__TASK ITEM__. Transcribe the records below exactly, from their first line through the line containing "The purpose of". Omit every line after it.

Source texts of formatted documents:
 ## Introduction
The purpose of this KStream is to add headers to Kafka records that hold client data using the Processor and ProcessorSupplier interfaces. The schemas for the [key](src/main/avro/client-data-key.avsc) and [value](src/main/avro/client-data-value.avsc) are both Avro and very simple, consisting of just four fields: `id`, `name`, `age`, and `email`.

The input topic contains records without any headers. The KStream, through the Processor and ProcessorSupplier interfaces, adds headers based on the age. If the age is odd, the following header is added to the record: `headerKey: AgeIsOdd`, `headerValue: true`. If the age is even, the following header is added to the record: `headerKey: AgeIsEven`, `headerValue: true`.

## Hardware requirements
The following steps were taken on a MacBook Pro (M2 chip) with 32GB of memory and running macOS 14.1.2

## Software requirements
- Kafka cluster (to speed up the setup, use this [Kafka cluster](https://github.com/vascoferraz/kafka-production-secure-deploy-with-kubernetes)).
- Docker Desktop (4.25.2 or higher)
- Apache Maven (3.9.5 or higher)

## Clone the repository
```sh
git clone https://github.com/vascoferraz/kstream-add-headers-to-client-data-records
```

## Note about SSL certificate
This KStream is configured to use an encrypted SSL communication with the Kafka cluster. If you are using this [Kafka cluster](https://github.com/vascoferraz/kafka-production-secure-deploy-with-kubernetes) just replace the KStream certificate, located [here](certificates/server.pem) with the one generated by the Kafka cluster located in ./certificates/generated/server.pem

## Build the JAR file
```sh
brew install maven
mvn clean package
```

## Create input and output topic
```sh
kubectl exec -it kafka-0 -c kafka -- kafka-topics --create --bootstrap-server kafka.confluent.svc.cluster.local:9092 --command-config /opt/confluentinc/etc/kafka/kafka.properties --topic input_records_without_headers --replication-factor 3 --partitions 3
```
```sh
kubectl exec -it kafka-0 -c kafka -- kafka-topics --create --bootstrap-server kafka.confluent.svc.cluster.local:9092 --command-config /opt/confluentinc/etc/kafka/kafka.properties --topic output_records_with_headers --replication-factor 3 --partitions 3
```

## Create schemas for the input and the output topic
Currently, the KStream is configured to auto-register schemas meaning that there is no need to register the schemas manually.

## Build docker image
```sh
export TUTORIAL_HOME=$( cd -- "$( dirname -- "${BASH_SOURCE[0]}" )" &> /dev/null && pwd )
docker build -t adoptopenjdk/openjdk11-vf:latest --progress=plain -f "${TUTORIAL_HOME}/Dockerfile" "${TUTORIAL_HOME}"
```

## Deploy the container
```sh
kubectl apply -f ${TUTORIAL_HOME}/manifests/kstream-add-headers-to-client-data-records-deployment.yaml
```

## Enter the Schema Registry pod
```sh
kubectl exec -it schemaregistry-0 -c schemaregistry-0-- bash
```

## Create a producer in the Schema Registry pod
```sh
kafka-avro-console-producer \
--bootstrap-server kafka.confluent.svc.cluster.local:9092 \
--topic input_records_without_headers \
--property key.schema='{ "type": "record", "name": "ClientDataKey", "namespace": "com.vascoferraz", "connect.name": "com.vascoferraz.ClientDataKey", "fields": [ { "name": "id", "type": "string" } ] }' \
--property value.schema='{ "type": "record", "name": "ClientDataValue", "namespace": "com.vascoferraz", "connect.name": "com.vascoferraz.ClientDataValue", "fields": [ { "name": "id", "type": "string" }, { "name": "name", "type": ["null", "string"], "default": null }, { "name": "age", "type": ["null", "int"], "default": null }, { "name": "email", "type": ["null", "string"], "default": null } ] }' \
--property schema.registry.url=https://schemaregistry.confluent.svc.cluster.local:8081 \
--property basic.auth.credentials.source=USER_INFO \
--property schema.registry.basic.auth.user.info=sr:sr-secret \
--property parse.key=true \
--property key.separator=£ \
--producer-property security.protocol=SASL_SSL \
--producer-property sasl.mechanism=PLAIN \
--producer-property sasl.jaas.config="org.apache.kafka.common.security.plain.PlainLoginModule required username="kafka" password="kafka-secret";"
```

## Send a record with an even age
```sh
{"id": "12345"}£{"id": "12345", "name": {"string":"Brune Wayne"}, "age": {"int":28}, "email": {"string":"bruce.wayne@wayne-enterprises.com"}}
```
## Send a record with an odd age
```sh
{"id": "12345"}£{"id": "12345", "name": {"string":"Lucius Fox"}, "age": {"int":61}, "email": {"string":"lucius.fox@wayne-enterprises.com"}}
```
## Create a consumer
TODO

__RESULT FOR THIS EXERCISE__.
 ## Introduction
The purpose of this KStream is to add headers to Kafka records that hold client data using the Processor and ProcessorSupplier interfaces. The schemas for the [key](src/main/avro/client-data-key.avsc) and [value](src/main/avro/client-data-value.avsc) are both Avro and very simple, consisting of just four fields: `id`, `name`, `age`, and `email`.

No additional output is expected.